## The problem
Reproduce the whole listing exactly and let no picture into the copy.
⁂
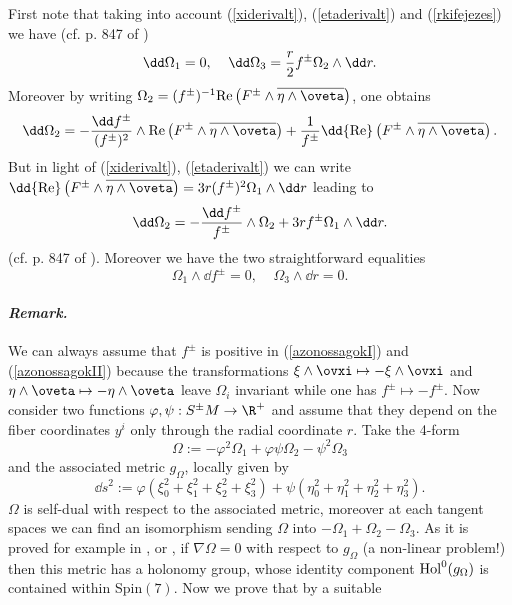 \documentclass[a4paper,12pt,draft]{article}
\newenvironment{remark}{\paragraph{\it Remark.}}{\vskip0.4cm}
\begin{document}
First note that taking into account (\ref{xiderivalt}), 
(\ref{etaderivalt}) and (\ref{rkifejezes}) we have (cf. p. 847 of
\cite{bry-sal})
\begin{equation}
\dd\Omega_1=0,\:\:\:\:\:\dd\Omega_3 ={r\over 2}f^\pm\Omega_2\wedge\dd r. 
\label{azonossagokI}
\end{equation}
Moreover by writing $\Omega_2=(f^\pm )^{-1}{\rm
Re}\left( F^\pm\wedge\overline{\eta\wedge\oveta}\right)$, one obtains
\[\dd\Omega_2= -{\dd f^\pm\over (f^\pm)^2}\wedge{\rm
Re}\left( F^\pm\wedge\overline{\eta\wedge\oveta}\right)+{1\over
f^\pm}\dd{\rm
Re}\left( F^\pm\wedge\overline{\eta\wedge\oveta}\right) .\]
But in light of (\ref{xiderivalt}), (\ref{etaderivalt}) we can
write $\dd {\rm Re}\left( F^\pm\wedge\overline{\eta\wedge\oveta}\right)=
3r(f^\pm )^2\Omega_1\wedge\dd r$
leading to 
\begin{equation}
\dd\Omega_2=-{\dd f^\pm\over f^\pm}\wedge\Omega_2 +
3rf^\pm\Omega_1\wedge\dd r.
\label{azonossagokII}
\end{equation}
(cf. p. 847 of \cite{bry-sal}). Moreover we have the two straightforward
equalities
\begin{equation}
\Omega_1\wedge\dd f^\pm =0,\:\:\:\:\:\Omega_3\wedge\dd r=0.
\label{azonossagokIII}
\end{equation}
\begin{remark}
We can always assume that $f^\pm$ is positive
in (\ref{azonossagokI}) and (\ref{azonossagokII}) because the
transformations $\xi\wedge\ovxi\mapsto
-\xi\wedge\ovxi$ and $\eta\wedge\oveta\mapsto -\eta\wedge\oveta$ leave
$\Omega_i$ invariant while one has $f^\pm\mapsto -f^\pm$. 
\end{remark} 
Now consider two functions $\varphi ,\psi : S^\pm M\rightarrow\R^+$ and
assume that they depend on the fiber coordinates $y^i$ only through
the radial coordinate $r$. Take the 4-form
\[\Omega :=-\varphi^2\Omega_1+\varphi\psi\Omega_2-\psi^2\Omega_3\]
and the associated metric $g_\Omega$, locally given by
\[\dd s^2:=\varphi\left(\xi_0^2+\xi_1^2+\xi_2^2+\xi_3^2\right)
+\psi\left(\eta_0^2 +\eta_1^2 +\eta_2^2 +\eta_3^2\right) .\]
$\Omega$ is self-dual with respect to the associated metric, moreover at
each tangent spaces we can find an isomorphism sending 
$\Omega$ into $-\Omega_1+\Omega_2-\Omega_3$. As it is proved for example
in \cite{bry},\cite{bry-sal} or \cite{joy}, if $\nabla\Omega =0$ with
respect to $g_\Omega$ (a non-linear problem!) then this metric has a
holonomy group, whose identity component ${\rm Hol}^0(g_\Omega )$ is
contained within Spin$(7)$. Now we prove that by a suitable
\end{document}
⁂
## Final answer
 \documentclass[a4paper,12pt,draft]{article}
\newenvironment{remark}{\paragraph{\it Remark.}}{\vskip0.4cm}
\begin{document}
First note that taking into account (\ref{xiderivalt}), 
(\ref{etaderivalt}) and (\ref{rkifejezes}) we have (cf. p. 847 of
\cite{bry-sal})
\begin{equation}
\dd\Omega_1=0,\:\:\:\:\:\dd\Omega_3 ={r\over 2}f^\pm\Omega_2\wedge\dd r. 
\label{azonossagokI}
\end{equation}
Moreover by writing $\Omega_2=(f^\pm )^{-1}{\rm
Re}\left( F^\pm\wedge\overline{\eta\wedge\oveta}\right)$, one obtains
\[\dd\Omega_2= -{\dd f^\pm\over (f^\pm)^2}\wedge{\rm
Re}\left( F^\pm\wedge\overline{\eta\wedge\oveta}\right)+{1\over
f^\pm}\dd{\rm
Re}\left( F^\pm\wedge\overline{\eta\wedge\oveta}\right) .\]
But in light of (\ref{xiderivalt}), (\ref{etaderivalt}) we can
write $\dd {\rm Re}\left( F^\pm\wedge\overline{\eta\wedge\oveta}\right)=
3r(f^\pm )^2\Omega_1\wedge\dd r$
leading to 
\begin{equation}
\dd\Omega_2=-{\dd f^\pm\over f^\pm}\wedge\Omega_2 +
3rf^\pm\Omega_1\wedge\dd r.
\label{azonossagokII}
\end{equation}
(cf. p. 847 of \cite{bry-sal}). Moreover we have the two straightforward
equalities
\begin{equation}
\Omega_1\wedge\dd f^\pm =0,\:\:\:\:\:\Omega_3\wedge\dd r=0.
\label{azonossagokIII}
\end{equation}
\begin{remark}
We can always assume that $f^\pm$ is positive
in (\ref{azonossagokI}) and (\ref{azonossagokII}) because the
transformations $\xi\wedge\ovxi\mapsto
-\xi\wedge\ovxi$ and $\eta\wedge\oveta\mapsto -\eta\wedge\oveta$ leave
$\Omega_i$ invariant while one has $f^\pm\mapsto -f^\pm$. 
\end{remark} 
Now consider two functions $\varphi ,\psi : S^\pm M\rightarrow\R^+$ and
assume that they depend on the fiber coordinates $y^i$ only through
the radial coordinate $r$. Take the 4-form
\[\Omega :=-\varphi^2\Omega_1+\varphi\psi\Omega_2-\psi^2\Omega_3\]
and the associated metric $g_\Omega$, locally given by
\[\dd s^2:=\varphi\left(\xi_0^2+\xi_1^2+\xi_2^2+\xi_3^2\right)
+\psi\left(\eta_0^2 +\eta_1^2 +\eta_2^2 +\eta_3^2\right) .\]
$\Omega$ is self-dual with respect to the associated metric, moreover at
each tangent spaces we can find an isomorphism sending 
$\Omega$ into $-\Omega_1+\Omega_2-\Omega_3$. As it is proved for example
in \cite{bry},\cite{bry-sal} or \cite{joy}, if $\nabla\Omega =0$ with
respect to $g_\Omega$ (a non-linear problem!) then this metric has a
holonomy group, whose identity component ${\rm Hol}^0(g_\Omega )$ is
contained within Spin$(7)$. Now we prove that by a suitable
\end{document}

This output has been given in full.